Hey smarties can you fact check this for me?
I wanted to know what the oldest CPUs that would have sufficient hardware decode for 4k 60 video, just in case, and as far as I can tell it appears to be Intel CPUs with 600 series graphics, which would be "Kaby Lake" and later (7000 series), and AMD APUs with Vega branded graphics, which is basically anything Ryzen based, including the "Bristol Ridge" Athlon branded CPUs such as the 200GE and 3000G.
This is based mostly on checking the inconveniently named bluesky software website, who apparently makes a program that checks for Direct X video acceleration. They also just, have tables on the website. Here's the one for Intel, and here for AMD. See also the wikipedia pages for AMD's UVD and Intel's QSV.

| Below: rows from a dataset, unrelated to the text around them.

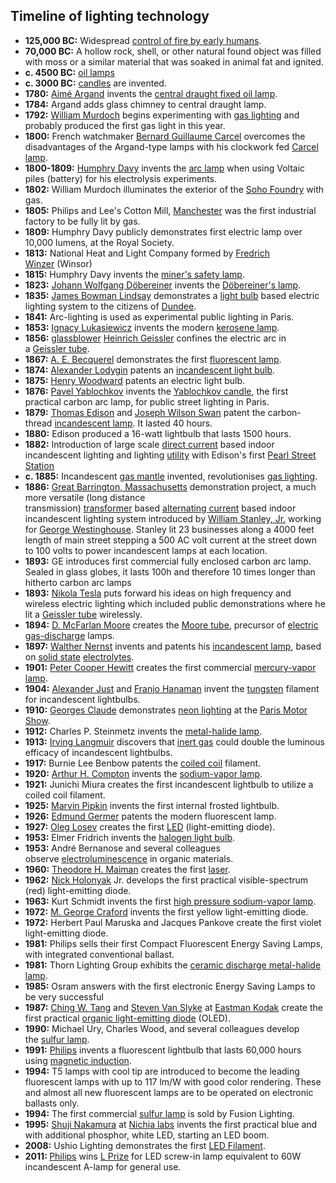 

<h2 id="Timeline of lighting technology">Timeline of lighting technology </h2>

<ul>
<li><strong>125,000 BC:</strong>&nbsp;Widespread&nbsp;<a href="https://en.wikipedia.org/wiki/Control_of_fire_by_early_humans" target="_blank" rel="nofollow noopener">control of fire by early humans</a>.</li>
<li><strong>70,000 BC:</strong>&nbsp;A hollow rock, shell, or other natural found object was filled with moss or a similar material that was soaked in animal fat and ignited.</li>
<li><strong>c. 4500 BC:</strong>&nbsp;<a href="https://en.wikipedia.org/wiki/Oil_lamp" target="_blank" rel="nofollow noopener">oil lamps</a></li>
<li><strong>c. 3000 BC:</strong>&nbsp;<a href="https://en.wikipedia.org/wiki/Candle" target="_blank" rel="nofollow noopener">candles</a>&nbsp;are invented.</li>
<li><strong>1780:</strong>&nbsp;<a href="https://en.wikipedia.org/wiki/Aim%C3%A9_Argand" target="_blank" rel="nofollow noopener">Aim&eacute; Argand</a>&nbsp;invents the&nbsp;<a href="https://en.wikipedia.org/wiki/Argand_lamp" target="_blank" rel="nofollow noopener">central draught fixed oil lamp</a>.</li>
<li><strong>1784:</strong>&nbsp;Argand adds glass chimney to central draught lamp.</li>
<li><strong>1792:</strong>&nbsp;<a href="https://en.wikipedia.org/wiki/William_Murdoch" target="_blank" rel="nofollow noopener">William Murdoch</a>&nbsp;begins experimenting with&nbsp;<a href="https://en.wikipedia.org/wiki/Gas_lighting" target="_blank" rel="nofollow noopener">gas lighting</a>&nbsp;and probably produced the first gas light in this year.</li>
<li><strong>1800:</strong>&nbsp;French watchmaker&nbsp;<a href="https://en.wikipedia.org/w/index.php?title=Bernard_Guillaume_Carcel&amp;action=edit&amp;redlink=1" target="_blank" rel="nofollow noopener">Bernard Guillaume Carcel</a>&nbsp;overcomes the disadvantages of the Argand-type lamps with his clockwork fed&nbsp;<a href="https://en.wikipedia.org/wiki/Carcel_lamp" target="_blank" rel="nofollow noopener">Carcel lamp</a>.</li>
<li><strong>1800-1809:</strong>&nbsp;<a href="https://en.wikipedia.org/wiki/Humphry_Davy" target="_blank" rel="nofollow noopener">Humphry Davy</a>&nbsp;invents the&nbsp;<a href="https://en.wikipedia.org/wiki/Arc_lamp" target="_blank" rel="nofollow noopener">arc lamp</a>&nbsp;when using Voltaic piles (battery) for his electrolysis experiments.</li>
<li><strong>1802:</strong>&nbsp;William Murdoch illuminates the exterior of the&nbsp;<a href="https://en.wikipedia.org/wiki/Soho_Foundry" target="_blank" rel="nofollow noopener">Soho Foundry</a>&nbsp;with gas.</li>
<li><strong>1805:</strong>&nbsp;Philips and Lee's Cotton Mill,&nbsp;<a href="https://en.wikipedia.org/wiki/Manchester" target="_blank" rel="nofollow noopener">Manchester</a>&nbsp;was the first industrial factory to be fully lit by gas.</li>
<li><strong>1809:</strong>&nbsp;Humphry Davy publicly demonstrates first electric lamp over 10,000 lumens, at the Royal Society.</li>
<li><strong>1813:</strong>&nbsp;National Heat and Light Company formed by&nbsp;<a href="https://en.wikipedia.org/w/index.php?title=Fredrich_Winzer&amp;action=edit&amp;redlink=1" target="_blank" rel="nofollow noopener">Fredrich Winzer</a>&nbsp;(Winsor)</li>
<li><strong>1815:</strong>&nbsp;Humphry Davy invents the&nbsp;<a href="https://en.wikipedia.org/wiki/Davy_lamp" target="_blank" rel="nofollow noopener">miner's safety lamp</a>.</li>
<li><strong>1823:</strong>&nbsp;<a href="https://en.wikipedia.org/wiki/Johann_Wolfgang_D%C3%B6bereiner" target="_blank" rel="nofollow noopener">Johann Wolfgang D&ouml;bereiner</a>&nbsp;invents the&nbsp;<a href="https://en.wikipedia.org/wiki/D%C3%B6bereiner%27s_lamp" target="_blank" rel="nofollow noopener">D&ouml;bereiner's lamp</a>.</li>
<li><strong>1835:</strong>&nbsp;<a href="https://en.wikipedia.org/wiki/James_Bowman_Lindsay" target="_blank" rel="nofollow noopener">James Bowman Lindsay</a>&nbsp;demonstrates a&nbsp;<a href="https://en.wikipedia.org/wiki/Light_bulb" target="_blank" rel="nofollow noopener">light bulb</a>&nbsp;based electric lighting system to the citizens of&nbsp;<a href="https://en.wikipedia.org/wiki/Dundee,_Scotland" target="_blank" rel="nofollow noopener">Dundee</a>.</li>
<li><strong>1841:</strong>&nbsp;Arc-lighting is used as experimental public lighting in Paris.</li>
<li><strong>1853:</strong>&nbsp;<a href="https://en.wikipedia.org/wiki/Ignacy_Lukasiewicz" target="_blank" rel="nofollow noopener">Ignacy Lukasiewicz</a>&nbsp;invents the modern&nbsp;<a href="https://en.wikipedia.org/wiki/Kerosene_lamp" target="_blank" rel="nofollow noopener">kerosene lamp</a>.</li>
<li><strong>1856:</strong>&nbsp;<a href="https://en.wikipedia.org/wiki/Glassblowing" target="_blank" rel="nofollow noopener">glassblower</a>&nbsp;<a href="https://en.wikipedia.org/wiki/Heinrich_Geissler" target="_blank" rel="nofollow noopener">Heinrich Geissler</a>&nbsp;confines the electric arc in a&nbsp;<a href="https://en.wikipedia.org/wiki/Geissler_tube" target="_blank" rel="nofollow noopener">Geissler tube</a>.</li>
<li><strong>1867:</strong>&nbsp;<a href="https://en.wikipedia.org/wiki/A._E._Becquerel" target="_blank" rel="nofollow noopener">A. E. Becquerel</a>&nbsp;demonstrates the first&nbsp;<a href="https://en.wikipedia.org/wiki/Fluorescent_lamp" target="_blank" rel="nofollow noopener">fluorescent lamp</a>.</li>
<li><strong>1874:</strong>&nbsp;<a href="https://en.wikipedia.org/wiki/Alexander_Lodygin" target="_blank" rel="nofollow noopener">Alexander Lodygin</a>&nbsp;patents an&nbsp;<a href="https://en.wikipedia.org/wiki/Incandescent_light_bulb" target="_blank" rel="nofollow noopener">incandescent light bulb</a>.</li>
<li><strong>1875:</strong>&nbsp;<a href="https://en.wikipedia.org/wiki/Henry_Woodward_(inventor)" target="_blank" rel="nofollow noopener">Henry Woodward</a>&nbsp;patents an electric light bulb.</li>
<li><strong>1876:</strong>&nbsp;<a href="https://en.wikipedia.org/wiki/Pavel_Yablochkov" target="_blank" rel="nofollow noopener">Pavel Yablochkov</a>&nbsp;invents the&nbsp;<a href="https://en.wikipedia.org/wiki/Yablochkov_candle" target="_blank" rel="nofollow noopener">Yablochkov candle</a>, the first practical carbon arc lamp, for public street lighting in Paris.</li>
<li><strong>1879:</strong>&nbsp;<a href="https://en.wikipedia.org/wiki/Thomas_Edison" target="_blank" rel="nofollow noopener">Thomas Edison</a>&nbsp;and&nbsp;<a href="https://en.wikipedia.org/wiki/Joseph_Wilson_Swan" target="_blank" rel="nofollow noopener">Joseph Wilson Swan</a>&nbsp;patent the carbon-thread&nbsp;<a href="https://en.wikipedia.org/wiki/Incandescent_lamp" target="_blank" rel="nofollow noopener">incandescent lamp</a>. It lasted 40 hours.</li>
<li><strong>1880:</strong>&nbsp;Edison produced a 16-watt lightbulb that lasts 1500 hours.</li>
<li><strong>1882:</strong>&nbsp;Introduction of large scale&nbsp;<a href="https://en.wikipedia.org/wiki/Direct_current" target="_blank" rel="nofollow noopener">direct current</a>&nbsp;based indoor incandescent lighting and lighting&nbsp;<a href="https://en.wikipedia.org/wiki/Utility" target="_blank" rel="nofollow noopener">utility</a>&nbsp;with Edison's first&nbsp;<a href="https://en.wikipedia.org/wiki/Pearl_Street_Station" target="_blank" rel="nofollow noopener">Pearl Street Station</a></li>
<li><strong>c. 1885:</strong>&nbsp;Incandescent&nbsp;<a href="https://en.wikipedia.org/wiki/Gas_mantle" target="_blank" rel="nofollow noopener">gas mantle</a>&nbsp;invented, revolutionises&nbsp;<a href="https://en.wikipedia.org/wiki/Gas_lighting" target="_blank" rel="nofollow noopener">gas lighting</a>.</li>
<li><strong>1886:</strong>&nbsp;<a href="https://en.wikipedia.org/wiki/Great_Barrington,_Massachusetts" target="_blank" rel="nofollow noopener">Great Barrington, Massachusetts</a>&nbsp;demonstration project, a much more versatile (long distance transmission)&nbsp;<a href="https://en.wikipedia.org/wiki/Transformer" target="_blank" rel="nofollow noopener">transformer</a>&nbsp;based&nbsp;<a href="https://en.wikipedia.org/wiki/Alternating_current" target="_blank" rel="nofollow noopener">alternating current</a>&nbsp;based indoor incandescent lighting system introduced by&nbsp;<a href="https://en.wikipedia.org/wiki/William_Stanley,_Jr." target="_blank" rel="nofollow noopener">William Stanley, Jr.</a>&nbsp;working for&nbsp;<a href="https://en.wikipedia.org/wiki/George_Westinghouse" target="_blank" rel="nofollow noopener">George Westinghouse</a>.&nbsp;Stanley lit 23 businesses along a 4000 feet length of main street stepping a 500 AC volt current at the street down to 100 volts to power incandescent lamps at each location.</li>
<li><strong>1893:</strong>&nbsp;GE introduces first commercial fully enclosed carbon arc lamp. Sealed in glass globes, it lasts 100h and therefore 10 times longer than hitherto carbon arc lamps&nbsp;</li>
<li><strong>1893:</strong>&nbsp;<a href="https://en.wikipedia.org/wiki/Nikola_Tesla" target="_blank" rel="nofollow noopener">Nikola Tesla</a>&nbsp;puts forward his ideas on high frequency and wireless electric lighting&nbsp;which included public demonstrations where he lit a&nbsp;<a href="https://en.wikipedia.org/wiki/Geissler_tube" target="_blank" rel="nofollow noopener">Geissler tube</a>&nbsp;wirelessly.</li>
<li><strong>1894:</strong>&nbsp;<a href="https://en.wikipedia.org/wiki/D._McFarlan_Moore" target="_blank" rel="nofollow noopener">D. McFarlan Moore</a>&nbsp;creates the&nbsp;<a href="https://en.wikipedia.org/wiki/Moore_tube" target="_blank" rel="nofollow noopener">Moore tube</a>, precursor of&nbsp;<a href="https://en.wikipedia.org/wiki/Glow_discharge" target="_blank" rel="nofollow noopener">electric gas-discharge</a>&nbsp;lamps.</li>
<li><strong>1897:</strong>&nbsp;<a href="https://en.wikipedia.org/wiki/Walther_Nernst" target="_blank" rel="nofollow noopener">Walther Nernst</a>&nbsp;invents and patents his&nbsp;<a href="https://en.wikipedia.org/wiki/Nernst_lamp" target="_blank" rel="nofollow noopener">incandescent lamp</a>, based on&nbsp;<a href="https://en.wikipedia.org/wiki/Solid_state_(electronics)" target="_blank" rel="nofollow noopener">solid state</a>&nbsp;<a href="https://en.wikipedia.org/wiki/Electrolyte" target="_blank" rel="nofollow noopener">electrolytes</a>.</li>
<li><strong>1901:</strong>&nbsp;<a href="https://en.wikipedia.org/wiki/Peter_Cooper_Hewitt" target="_blank" rel="nofollow noopener">Peter Cooper Hewitt</a>&nbsp;creates the first commercial&nbsp;<a href="https://en.wikipedia.org/wiki/Mercury-vapor_lamp" target="_blank" rel="nofollow noopener">mercury-vapor lamp</a>.</li>
<li><strong>1904:</strong>&nbsp;<a href="https://en.wikipedia.org/wiki/Alexander_Just" target="_blank" rel="nofollow noopener">Alexander Just</a>&nbsp;and&nbsp;<a href="https://en.wikipedia.org/wiki/Franjo_Hanaman" target="_blank" rel="nofollow noopener">Franjo Hanaman</a>&nbsp;invent the&nbsp;<a href="https://en.wikipedia.org/wiki/Tungsten" target="_blank" rel="nofollow noopener">tungsten</a>&nbsp;filament for incandescent lightbulbs.</li>
<li><strong>1910:</strong>&nbsp;<a href="https://en.wikipedia.org/wiki/Georges_Claude" target="_blank" rel="nofollow noopener">Georges Claude</a>&nbsp;demonstrates&nbsp;<a href="https://en.wikipedia.org/wiki/Neon_lighting" target="_blank" rel="nofollow noopener">neon lighting</a>&nbsp;at the&nbsp;<a href="https://en.wikipedia.org/wiki/Paris_Motor_Show" target="_blank" rel="nofollow noopener">Paris Motor Show</a>.</li>
<li><strong>1912:</strong>&nbsp;Charles P. Steinmetz invents the&nbsp;<a href="https://en.wikipedia.org/wiki/Metal-halide_lamp" target="_blank" rel="nofollow noopener">metal-halide lamp</a>.</li>
<li><strong>1913:</strong>&nbsp;<a href="https://en.wikipedia.org/wiki/Irving_Langmuir" target="_blank" rel="nofollow noopener">Irving Langmuir</a>&nbsp;discovers that&nbsp;<a href="https://en.wikipedia.org/wiki/Inert_gas" target="_blank" rel="nofollow noopener">inert gas</a>&nbsp;could double the luminous efficacy of incandescent lightbulbs.</li>
<li><strong>1917:</strong>&nbsp;Burnie Lee Benbow patents the&nbsp;<a href="https://en.wikipedia.org/wiki/Coiled_coil" target="_blank" rel="nofollow noopener">coiled coil</a>&nbsp;filament.</li>
<li><strong>1920:</strong>&nbsp;<a href="https://en.wikipedia.org/wiki/Arthur_H._Compton" target="_blank" rel="nofollow noopener">Arthur H. Compton</a>&nbsp;invents the&nbsp;<a href="https://en.wikipedia.org/wiki/Sodium-vapor_lamp" target="_blank" rel="nofollow noopener">sodium-vapor lamp</a>.</li>
<li><strong>1921:</strong>&nbsp;Junichi Miura creates the first incandescent lightbulb to utilize a coiled coil filament.</li>
<li><strong>1925:</strong>&nbsp;<a href="https://en.wikipedia.org/wiki/Marvin_Pipkin" target="_blank" rel="nofollow noopener">Marvin Pipkin</a>&nbsp;invents the first internal frosted lightbulb.</li>
<li><strong>1926:</strong>&nbsp;<a href="https://en.wikipedia.org/wiki/Edmund_Germer" target="_blank" rel="nofollow noopener">Edmund Germer</a>&nbsp;patents the modern fluorescent lamp.</li>
<li><strong>1927:</strong>&nbsp;<a href="https://en.wikipedia.org/wiki/Oleg_Losev" target="_blank" rel="nofollow noopener">Oleg Losev</a>&nbsp;creates the first&nbsp;<a href="https://en.wikipedia.org/wiki/Light-emitting_diode" target="_blank" rel="nofollow noopener">LED</a>&nbsp;(light-emitting diode).</li>
<li><strong>1953:</strong>&nbsp;Elmer Fridrich invents the&nbsp;<a href="https://en.wikipedia.org/wiki/Halogen_light_bulb" target="_blank" rel="nofollow noopener">halogen light bulb</a>.</li>
<li><strong>1953:</strong>&nbsp;Andr&eacute; Bernanose and several colleagues observe&nbsp;<a href="https://en.wikipedia.org/wiki/Electroluminescence" target="_blank" rel="nofollow noopener">electroluminescence</a>&nbsp;in organic materials.</li>
<li><strong>1960:</strong>&nbsp;<a href="https://en.wikipedia.org/wiki/Theodore_H._Maiman" target="_blank" rel="nofollow noopener">Theodore H. Maiman</a>&nbsp;creates the first&nbsp;<a href="https://en.wikipedia.org/wiki/Laser" target="_blank" rel="nofollow noopener">laser</a>.</li>
<li><strong>1962:</strong>&nbsp;<a href="https://en.wikipedia.org/wiki/Nick_Holonyak" target="_blank" rel="nofollow noopener">Nick Holonyak</a>&nbsp;Jr. develops the first practical visible-spectrum (red) light-emitting diode.</li>
<li><strong>1963:</strong>&nbsp;Kurt Schmidt invents the first&nbsp;<a href="https://en.wikipedia.org/wiki/Sodium-vapor_lamp#High-pressure_sodium" target="_blank" rel="nofollow noopener">high pressure sodium-vapor lamp</a>.</li>
<li><strong>1972:</strong>&nbsp;<a href="https://en.wikipedia.org/wiki/M._George_Craford" target="_blank" rel="nofollow noopener">M. George Craford</a>&nbsp;invents the first yellow light-emitting diode.</li>
<li><strong>1972:</strong>&nbsp;Herbert Paul Maruska and Jacques Pankove create the first violet light-emitting diode.</li>
<li><strong>1981:</strong>&nbsp;Philips sells their first Compact Fluorescent Energy Saving Lamps, with integrated conventional ballast.</li>
<li><strong>1981:</strong>&nbsp;Thorn Lighting Group exhibits the&nbsp;<a href="https://en.wikipedia.org/wiki/Ceramic_discharge_metal-halide_lamp" target="_blank" rel="nofollow noopener">ceramic discharge metal-halide lamp</a>.</li>
<li><strong>1985:</strong>&nbsp;Osram answers with the first electronic Energy Saving Lamps to be very successful&nbsp;</li>
<li><strong>1987:</strong>&nbsp;<a href="https://en.wikipedia.org/wiki/Ching_W._Tang" target="_blank" rel="nofollow noopener">Ching W. Tang</a>&nbsp;and&nbsp;<a href="https://en.wikipedia.org/wiki/Steven_Van_Slyke" target="_blank" rel="nofollow noopener">Steven Van Slyke</a>&nbsp;at&nbsp;<a href="https://en.wikipedia.org/wiki/Eastman_Kodak" target="_blank" rel="nofollow noopener">Eastman Kodak</a>&nbsp;create the first practical&nbsp;<a href="https://en.wikipedia.org/wiki/OLED" target="_blank" rel="nofollow noopener">organic light-emitting diode</a>&nbsp;(OLED).</li>
<li><strong>1990:</strong>&nbsp;Michael Ury, Charles Wood, and several colleagues develop the&nbsp;<a href="https://en.wikipedia.org/wiki/Sulfur_lamp" target="_blank" rel="nofollow noopener">sulfur lamp</a>.</li>
<li><strong>1991:</strong>&nbsp;<a href="https://en.wikipedia.org/wiki/Philips" target="_blank" rel="nofollow noopener">Philips</a>&nbsp;invents a fluorescent lightbulb that lasts 60,000 hours using&nbsp;<a href="https://en.wikipedia.org/wiki/Electromagnetic_induction" target="_blank" rel="nofollow noopener">magnetic induction</a>.</li>
<li><strong>1994:</strong>&nbsp;T5 lamps with cool tip are introduced to become the leading fluorescent lamps with up to 117 lm/W with good color rendering. These and almost all new fluorescent lamps are to be operated on electronic ballasts only.</li>
<li><strong>1994:</strong>&nbsp;The first commercial&nbsp;<a href="https://en.wikipedia.org/wiki/Sulfur_lamp" target="_blank" rel="nofollow noopener">sulfur lamp</a>&nbsp;is sold by Fusion Lighting.</li>
<li><strong>1995:</strong>&nbsp;<a href="https://en.wikipedia.org/wiki/Shuji_Nakamura" target="_blank" rel="nofollow noopener">Shuji Nakamura</a>&nbsp;at&nbsp;<a href="https://en.wikipedia.org/wiki/Nichia" target="_blank" rel="nofollow noopener">Nichia labs</a>&nbsp;invents the first practical blue and with additional phosphor, white LED, starting an LED boom.</li>
<li><strong>2008:</strong>&nbsp;Ushio Lighting demonstrates the first&nbsp;<a href="https://en.wikipedia.org/wiki/LED_Filament" target="_blank" rel="nofollow noopener">LED Filament</a>.</li>
<li><strong>2011:&nbsp;</strong><a href="https://en.wikipedia.org/wiki/Philips" target="_blank" rel="nofollow noopener">Philips</a>&nbsp;wins&nbsp;<a href="https://en.wikipedia.org/wiki/L_Prize" target="_blank" rel="nofollow noopener">L Prize</a>&nbsp;for LED screw-in lamp equivalent to 60W incandescent A-lamp for general use.</li>
</ul>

The only snag here is that these are just hardware features and Windows support, obviously I care about working decode on Linux. Given neither of these companies are Nvidia I would expect hardware decoding to just work out of the box with the correct video player, such as mpv, but figured I'd ask before juggling systems around to actually find out. I'm sure someone has done this before.
I'm including VP9 in this because, let's be real, youtube sourced video is basically a standard now. If I can't downscale Gravis' face to 1080p instead of just telling mpv to download the best 1080p quality instead, what's the point?